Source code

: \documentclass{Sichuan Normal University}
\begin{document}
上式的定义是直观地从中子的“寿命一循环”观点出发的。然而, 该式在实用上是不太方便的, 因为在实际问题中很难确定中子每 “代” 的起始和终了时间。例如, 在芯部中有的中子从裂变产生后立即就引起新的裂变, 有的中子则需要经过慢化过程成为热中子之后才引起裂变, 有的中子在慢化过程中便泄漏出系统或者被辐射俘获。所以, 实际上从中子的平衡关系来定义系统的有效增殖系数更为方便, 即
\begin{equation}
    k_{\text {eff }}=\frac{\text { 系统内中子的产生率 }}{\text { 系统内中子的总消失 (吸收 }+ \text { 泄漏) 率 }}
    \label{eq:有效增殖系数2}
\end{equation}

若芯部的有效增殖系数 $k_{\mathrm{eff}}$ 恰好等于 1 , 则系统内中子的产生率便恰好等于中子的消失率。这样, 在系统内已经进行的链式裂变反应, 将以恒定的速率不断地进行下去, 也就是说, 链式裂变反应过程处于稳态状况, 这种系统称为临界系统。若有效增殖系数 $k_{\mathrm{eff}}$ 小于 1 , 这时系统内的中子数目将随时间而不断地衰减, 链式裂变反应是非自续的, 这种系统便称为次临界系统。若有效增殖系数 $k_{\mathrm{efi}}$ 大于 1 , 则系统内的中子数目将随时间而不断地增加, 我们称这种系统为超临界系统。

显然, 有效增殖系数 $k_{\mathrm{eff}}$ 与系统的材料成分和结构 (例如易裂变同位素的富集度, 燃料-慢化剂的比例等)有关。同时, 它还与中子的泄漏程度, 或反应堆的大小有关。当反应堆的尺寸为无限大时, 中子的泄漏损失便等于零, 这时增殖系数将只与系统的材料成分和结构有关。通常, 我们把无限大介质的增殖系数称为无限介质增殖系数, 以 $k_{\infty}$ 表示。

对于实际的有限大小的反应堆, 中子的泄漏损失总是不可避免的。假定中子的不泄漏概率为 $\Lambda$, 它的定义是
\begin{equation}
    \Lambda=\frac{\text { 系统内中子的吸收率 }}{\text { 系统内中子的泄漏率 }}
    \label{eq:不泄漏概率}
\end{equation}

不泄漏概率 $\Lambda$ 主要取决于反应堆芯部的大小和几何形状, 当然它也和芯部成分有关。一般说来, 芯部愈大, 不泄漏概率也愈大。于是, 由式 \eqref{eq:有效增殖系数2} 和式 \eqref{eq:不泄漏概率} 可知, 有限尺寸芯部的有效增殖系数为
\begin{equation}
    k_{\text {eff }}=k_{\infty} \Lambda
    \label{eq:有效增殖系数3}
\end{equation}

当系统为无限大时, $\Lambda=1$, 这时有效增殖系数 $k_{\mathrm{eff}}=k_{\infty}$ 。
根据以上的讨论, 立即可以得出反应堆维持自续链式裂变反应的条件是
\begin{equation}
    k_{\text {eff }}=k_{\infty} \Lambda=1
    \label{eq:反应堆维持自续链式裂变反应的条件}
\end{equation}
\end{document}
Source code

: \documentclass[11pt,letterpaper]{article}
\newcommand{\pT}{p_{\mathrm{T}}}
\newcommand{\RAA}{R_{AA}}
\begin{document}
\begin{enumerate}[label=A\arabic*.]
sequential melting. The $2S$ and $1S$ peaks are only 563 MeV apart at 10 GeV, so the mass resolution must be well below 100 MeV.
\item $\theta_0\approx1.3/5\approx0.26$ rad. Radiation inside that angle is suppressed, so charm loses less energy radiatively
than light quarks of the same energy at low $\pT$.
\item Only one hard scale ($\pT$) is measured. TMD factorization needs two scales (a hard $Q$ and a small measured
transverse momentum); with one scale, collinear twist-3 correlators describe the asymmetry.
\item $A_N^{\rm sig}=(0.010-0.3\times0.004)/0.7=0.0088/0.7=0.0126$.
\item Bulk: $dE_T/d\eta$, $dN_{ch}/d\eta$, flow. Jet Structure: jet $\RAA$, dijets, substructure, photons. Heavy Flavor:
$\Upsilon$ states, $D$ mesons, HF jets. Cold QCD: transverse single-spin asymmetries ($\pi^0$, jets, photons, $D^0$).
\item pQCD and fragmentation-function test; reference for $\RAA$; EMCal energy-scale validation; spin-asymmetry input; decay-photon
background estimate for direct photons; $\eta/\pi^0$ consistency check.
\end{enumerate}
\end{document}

### EXERCISE INSTRUCTIONS
The lines to extract from the data above begin with the line containing "a small measured" and end with the line containing "spin-asymmetry input; decay-photon". Extract them exactly, including both.

### SOLUTION TO THE PROBLEM
\item Only one hard scale ($\pT$) is measured. TMD factorization needs two scales (a hard $Q$ and a small measured
transverse momentum); with one scale, collinear twist-3 correlators describe the asymmetry.
\item $A_N^{\rm sig}=(0.010-0.3\times0.004)/0.7=0.0088/0.7=0.0126$.
\item Bulk: $dE_T/d\eta$, $dN_{ch}/d\eta$, flow. Jet Structure: jet $\RAA$, dijets, substructure, photons. Heavy Flavor:
$\Upsilon$ states, $D$ mesons, HF jets. Cold QCD: transverse single-spin asymmetries ($\pi^0$, jets, photons, $D^0$).
\item pQCD and fragmentation-function test; reference for $\RAA$; EMCal energy-scale validation; spin-asymmetry input; decay-photon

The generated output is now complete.